A new study provides insight into the fears of Americans.
The Chapman University Survey of American Fears found out that a number of factors are responsible for putting the fear into U.S. residents in 2015. The list of fear-inducing factors includes illegal immigration, natural disasters and civil unrest among many others.
The issue of corruption towers above the rest when it comes to inducing fear. Most of the prominent fears originate from human causes. About 58 percent of total respondents are afraid of corruption. This makes it the top fear of the country. Next in line was cyber-terrorism occupying 44.8 percent of respondents' minds. The issue of personal data breach due to corporate tracking completed top three fears. About 44.6 percent were afraid of unauthorized snooping on data.
It is a matter of worry, however, when fears turn toxic. It can push people to fight one another and break social trust. Without this trust, it becomes impossible for communities and nations to function in a united manner. Studies done on 2014 and 2015 provide valuable insights to the mutual fears that blight the U.S.
The important findings are:
- The people who are distrustful of others are twice the number of respondents who are of the opinion that individuals can be trusted.
- About 50 percent of Americans are at least a little afraid of strangers.
- Fewer than 50 percent said that they would help a stranger whose car ran out of gas on the road.
Such fear and distrust frequently target the vulnerable sections of the population. This is telling as almost 40 percent of Americans hold the belief that diseases are imported into the U.S. by immigrants. They also believe that illegal immigrants commit more crimes compared to U.S. citizens.

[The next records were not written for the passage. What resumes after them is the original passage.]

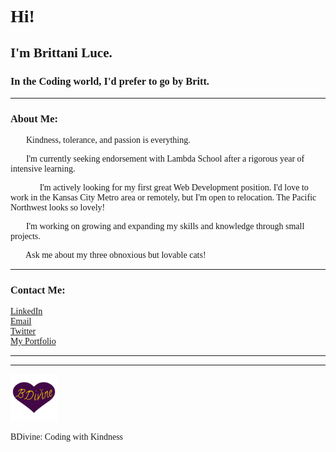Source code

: <span style="font-family:Rockwell">

# Hi! 👋

<!--
**c0derbr1t/c0derbr1t** is a ✨ _special_ ✨ repository because its `README.md` (this file) appears on your GitHub profile.

Here are some ideas to get you started:

- 🔭 I’m currently working on ...
- 🌱 I’m currently learning ...
- 👯 I’m looking to collaborate on ...
- 🤔 I’m looking for help with ...
- 💬 Ask me about ...
- 📫 How to reach me: ...
- 😄 Pronouns: ...
- ⚡ Fun fact: ...
-->

## I'm Brittani Luce. 

### In the Coding world, I'd prefer to go by Britt.

-----
### About Me:

💜 &nbsp;&nbsp; Kindness, tolerance, and passion is everything.

🤯 &nbsp;&nbsp; I'm currently seeking endorsement with Lambda School after a rigorous year of intensive learning.

👩🏻‍💻 &nbsp;&nbsp; I'm actively looking for my first great Web Development position. I'd love to work in the Kansas City Metro area or remotely, but I'm open to relocation. The Pacific Northwest looks so lovely!

🌱 &nbsp;&nbsp;  I'm working on growing and expanding my skills and knowledge through small projects.

💬 &nbsp;&nbsp; Ask me about my three obnoxious but lovable cats!

-----
### Contact Me:

[LinkedIn](http://github.com)  
[Email](brittanidivine@gmail.com)  
[Twitter](https://twitter.com/home)  
[My Portfolio](https://brittaniluce.me/)  

-----  
-----

<img
    src="img/BDivineLogo.png"
    alt="BDivine Logo: Purple Heart with Yellow Text"
    width=75
/>  

BDivine: Coding with Kindness

<!-- ![BDivine Logo](img/BDivineLogo.png) -->

</span>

The study also revealed that the warmest feeling of Americans was skewed towards whites. They have an enviable 74 rating on the feeling thermometer scale. Muslims are far lower down the scale, with only Atheists beating them to the bottom heap. Immigrants are seen to be more favorable than Muslims. Hate crimes have increased by three times against Muslims, with mosques being attacked, because they are easy targets. Politicians do not dare to touch majority groups as they do with Muslims. This ignites fear that stokes an emotional response rather than a logical one.